Ce port est inactif depuis 10 ans et la rivière Restigouche, alimentée par plusieurs affluents, a encombré ce chenal.

«C’est notre principal espoir, parce que ce sont des eaux interprovinciales. Des rivières à saumon se trouvent en amont et il y a une pêche commerciale du homard dans ces eaux», précise Misa Mosher.

Le couple aurait souhaité un appui plus prononcé de la part des élus de la MRC d’Avignon et de leur préfet, Mathieu Lapointe. Jusqu’à maintenant, le principal appui institutionnel est venu d’une proposition déposée par le Parti québécois et adoptée à l’unanimité par l’Assemblée nationale le 29 novembre.

Cette proposition demande au gouvernement du Nouveau-Brunswick de considérer l’impact du projet sur le côté québécois de la baie des Chaleurs. L’Assemblée nationale appuie du même élan la Direction de la santé publique, qui réalisera sa propre étude portant sur l’impact éventuel de la mine sur la population gaspésienne.
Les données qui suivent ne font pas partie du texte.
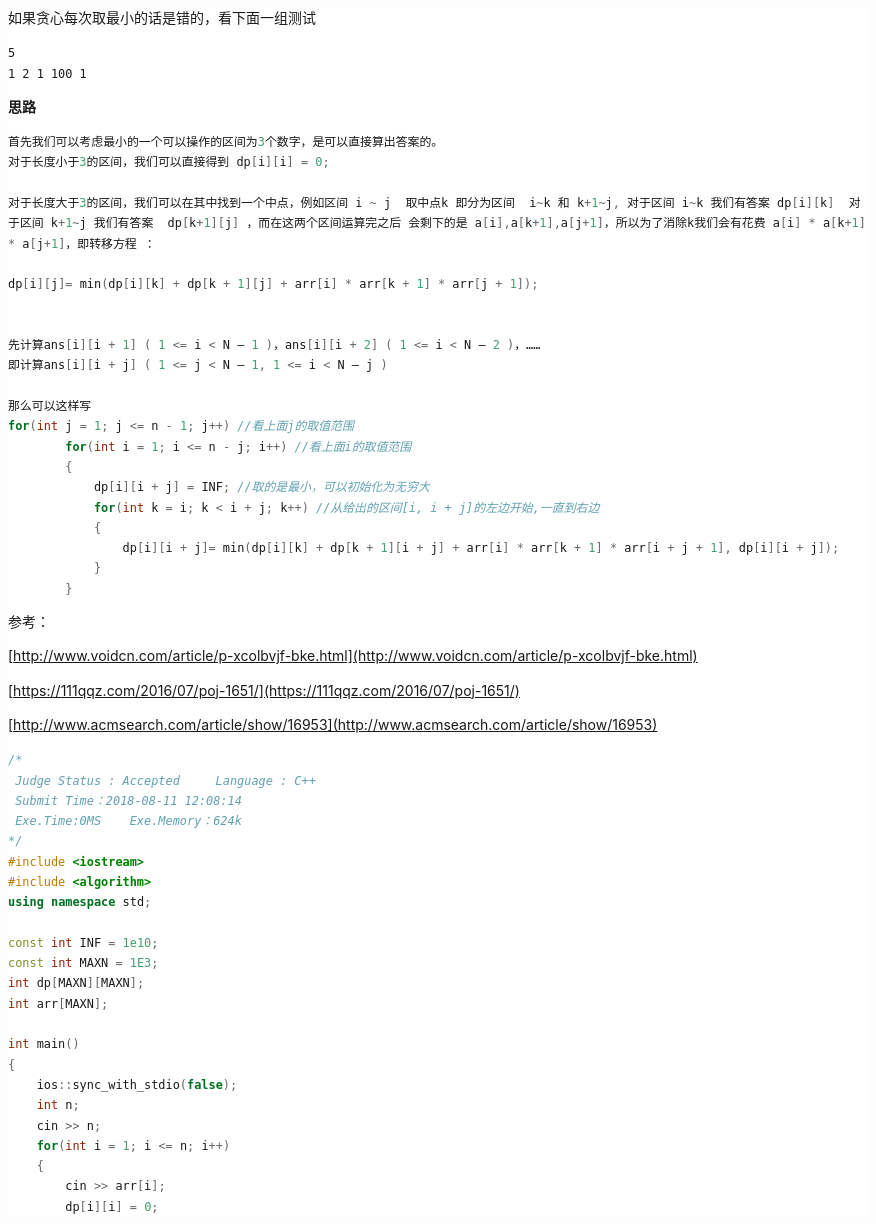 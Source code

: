 如果贪心每次取最小的话是错的，看下面一组测试

```
5
1 2 1 100 1
```

**思路**

```c++
首先我们可以考虑最小的一个可以操作的区间为3个数字，是可以直接算出答案的。
对于长度小于3的区间，我们可以直接得到 dp[i][i] = 0;

对于长度大于3的区间，我们可以在其中找到一个中点，例如区间 i ~ j  取中点k 即分为区间  i~k 和 k+1~j, 对于区间 i~k 我们有答案 dp[i][k]  对于区间 k+1~j 我们有答案  dp[k+1][j] ，而在这两个区间运算完之后 会剩下的是 a[i],a[k+1],a[j+1]，所以为了消除k我们会有花费 a[i] * a[k+1] * a[j+1]，即转移方程 ：

dp[i][j]= min(dp[i][k] + dp[k + 1][j] + arr[i] * arr[k + 1] * arr[j + 1]);


先计算ans[i][i + 1] ( 1 <= i < N – 1 )，ans[i][i + 2] ( 1 <= i < N – 2 )，……
即计算ans[i][i + j] ( 1 <= j < N – 1, 1 <= i < N – j )

那么可以这样写
for(int j = 1; j <= n - 1; j++) //看上面j的取值范围
        for(int i = 1; i <= n - j; i++) //看上面i的取值范围
        {
            dp[i][i + j] = INF; //取的是最小，可以初始化为无穷大
            for(int k = i; k < i + j; k++) //从给出的区间[i, i + j]的左边开始,一直到右边
            {
                dp[i][i + j]= min(dp[i][k] + dp[k + 1][i + j] + arr[i] * arr[k + 1] * arr[i + j + 1], dp[i][i + j]);
            }
        }
```

参考：

[http://www.voidcn.com/article/p-xcolbvjf-bke.html](http://www.voidcn.com/article/p-xcolbvjf-bke.html)

[https://111qqz.com/2016/07/poj-1651/](https://111qqz.com/2016/07/poj-1651/)

[http://www.acmsearch.com/article/show/16953](http://www.acmsearch.com/article/show/16953)

```c++
/*
 Judge Status : Accepted	 Language : C++
 Submit Time：2018-08-11 12:08:14
 Exe.Time:0MS	 Exe.Memory：624k
*/
#include <iostream>
#include <algorithm>
using namespace std;

const int INF = 1e10;
const int MAXN = 1E3;
int dp[MAXN][MAXN];
int arr[MAXN];

int main()
{
    ios::sync_with_stdio(false);
    int n;
    cin >> n;
    for(int i = 1; i <= n; i++)
    {
        cin >> arr[i];
        dp[i][i] = 0;
```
«Nous n’arrivons pas à convaincre les municipalités d’Avignon à signer notre document contre le projet, excepté Escuminac. On aurait aimé plus de leadership dans la MRC d’Avignon. Les élus attendent l’étude d’impact environnemental du Nouveau-Brunswick avant de procéder. À notre avis, il sera trop tard à ce moment», déplorent Lisa Mosher et Jean-Marc Beaulieu.

Mathieu Lapointe a indiqué plus tôt cet automne qu’il attendait d’avoir plus d’information avant de se prononcer au sujet de la mine de pouzzolane.
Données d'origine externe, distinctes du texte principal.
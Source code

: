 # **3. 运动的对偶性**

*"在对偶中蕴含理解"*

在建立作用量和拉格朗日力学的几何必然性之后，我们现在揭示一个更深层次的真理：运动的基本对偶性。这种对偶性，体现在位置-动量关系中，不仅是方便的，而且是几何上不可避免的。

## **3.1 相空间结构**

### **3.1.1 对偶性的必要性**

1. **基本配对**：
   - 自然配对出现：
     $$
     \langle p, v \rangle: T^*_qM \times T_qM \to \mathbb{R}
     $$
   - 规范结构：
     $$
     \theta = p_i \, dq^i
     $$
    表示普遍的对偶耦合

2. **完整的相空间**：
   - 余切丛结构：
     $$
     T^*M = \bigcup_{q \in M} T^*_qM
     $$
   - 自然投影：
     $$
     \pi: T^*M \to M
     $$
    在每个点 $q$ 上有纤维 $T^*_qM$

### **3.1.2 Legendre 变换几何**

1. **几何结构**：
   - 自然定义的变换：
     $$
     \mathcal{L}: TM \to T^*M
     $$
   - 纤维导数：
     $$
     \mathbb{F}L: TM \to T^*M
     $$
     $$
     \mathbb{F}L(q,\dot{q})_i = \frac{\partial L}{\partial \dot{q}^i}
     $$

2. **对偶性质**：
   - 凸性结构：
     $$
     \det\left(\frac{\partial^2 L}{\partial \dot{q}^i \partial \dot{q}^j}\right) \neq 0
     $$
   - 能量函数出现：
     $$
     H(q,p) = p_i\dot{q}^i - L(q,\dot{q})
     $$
Elle possède l’avantage d’avoir déjà été chauffée, contrairement au calcaire constituant le principal élément du ciment. La direction d’EcoRock y voit un avantage environnemental en matière de réduction des gaz à effet de serre (GES). Son extraction génère toutefois des GES, comme le calcaire, principal intrant du ciment.
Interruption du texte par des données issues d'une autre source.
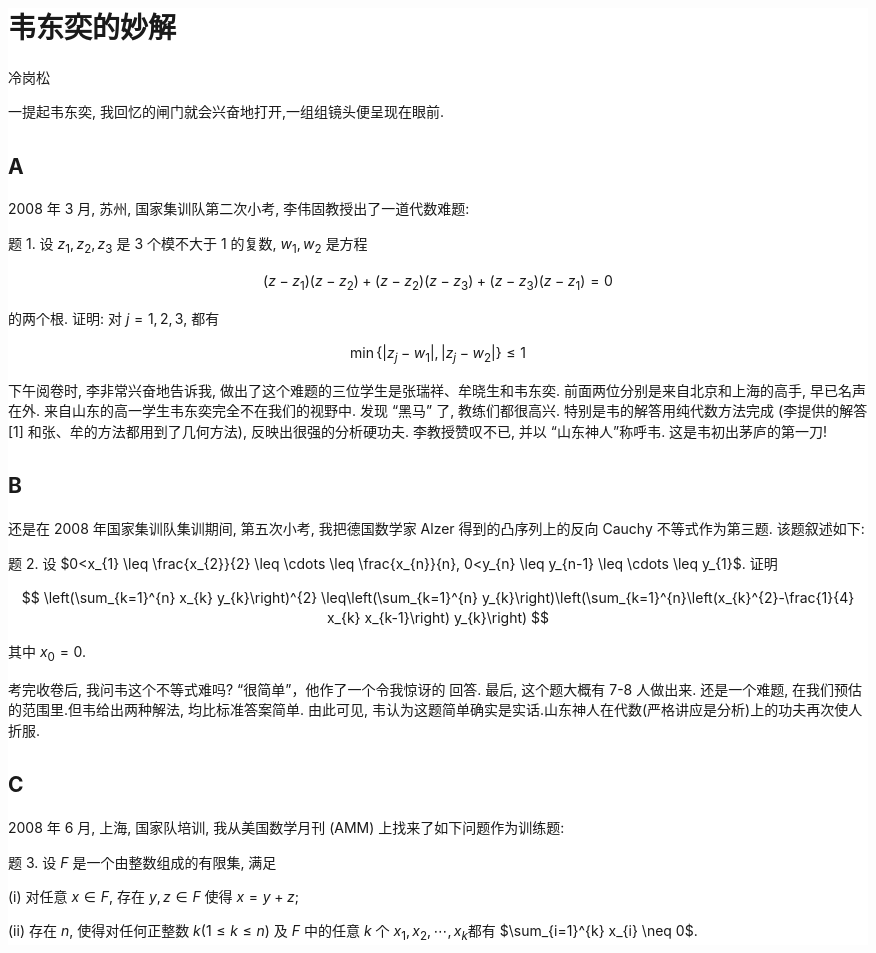 # 韦东奕的妙解 

冷岗松

一提起韦东奕, 我回忆的闸门就会兴奋地打开,一组组镜头便呈现在眼前.

## A

2008 年 3 月, 苏州, 国家集训队第二次小考, 李伟固教授出了一道代数难题:

题 1. 设 $z_{1}, z_{2}, z_{3}$ 是 3 个模不大于 1 的复数, $w_{1}, w_{2}$ 是方程

$$
\left(z-z_{1}\right)\left(z-z_{2}\right)+\left(z-z_{2}\right)\left(z-z_{3}\right)+\left(z-z_{3}\right)\left(z-z_{1}\right)=0
$$

的两个根. 证明: 对 $j=1,2,3$, 都有

$$
\min \left\{\left|z_{j}-w_{1}\right|,\left|z_{j}-w_{2}\right|\right\} \leq 1
$$

下午阅卷时, 李非常兴奋地告诉我, 做出了这个难题的三位学生是张瑞祥、牟晓生和韦东奕. 前面两位分别是来自北京和上海的高手, 早已名声在外. 来自山东的高一学生韦东奕完全不在我们的视野中. 发现 “黑马” 了, 教练们都很高兴. 特别是韦的解答用纯代数方法完成 (李提供的解答 [1] 和张、牟的方法都用到了几何方法), 反映出很强的分析硬功夫. 李教授赞叹不已, 并以 “山东神人”称呼韦. 这是韦初出茅庐的第一刀!

## B

还是在 2008 年国家集训队集训期间, 第五次小考, 我把德国数学家 Alzer 得到的凸序列上的反向 Cauchy 不等式作为第三题. 该题叙述如下:

题 2. 设 $0<x_{1} \leq \frac{x_{2}}{2} \leq \cdots \leq \frac{x_{n}}{n}, 0<y_{n} \leq y_{n-1} \leq \cdots \leq y_{1}$. 证明

$$
\left(\sum_{k=1}^{n} x_{k} y_{k}\right)^{2} \leq\left(\sum_{k=1}^{n} y_{k}\right)\left(\sum_{k=1}^{n}\left(x_{k}^{2}-\frac{1}{4} x_{k} x_{k-1}\right) y_{k}\right)
$$

其中 $x_{0}=0$.

考完收卷后, 我问韦这个不等式难吗? “很简单”，他作了一个令我惊讶的
回答. 最后, 这个题大概有 7-8 人做出来. 还是一个难题, 在我们预估的范围里.但韦给出两种解法, 均比标准答案简单. 由此可见, 韦认为这题简单确实是实话.山东神人在代数(严格讲应是分析)上的功夫再次使人折服.

## C

2008 年 6 月, 上海, 国家队培训, 我从美国数学月刊 (AMM) 上找来了如下问题作为训练题:

题 3. 设 $F$ 是一个由整数组成的有限集, 满足

(i) 对任意 $x \in F$, 存在 $y, z \in F$ 使得 $x=y+z$;

(ii) 存在 $n$, 使得对任何正整数 $k(1 \leq k \leq n)$ 及 $F$ 中的任意 $k$ 个 $x_{1}, x_{2}, \cdots, x_{k}$都有 $\sum_{i=1}^{k} x_{i} \neq 0$.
EcoRock Dalhousie note que le gisement visé recèle environ 200 millions de tonnes de pouzzolane et souhaite y extraire un volume de 3 millions de tonnes annuellement. Le dragage du port de Dalhousie serait nécessaire pour l’exportation de la matière vers l’Europe dans des navires de 70 000 tonnes.

Le projet pourrait créer 168 emplois et nécessiterait un investissement de 300 millions de dollars. Dalhousie a perdu ses trois industries principales entre 2008 et 2012, à savoir une usine de pâtes et papiers, une usine de production de produits chimiques et une centrale thermique fonctionnant aux carburants fossiles.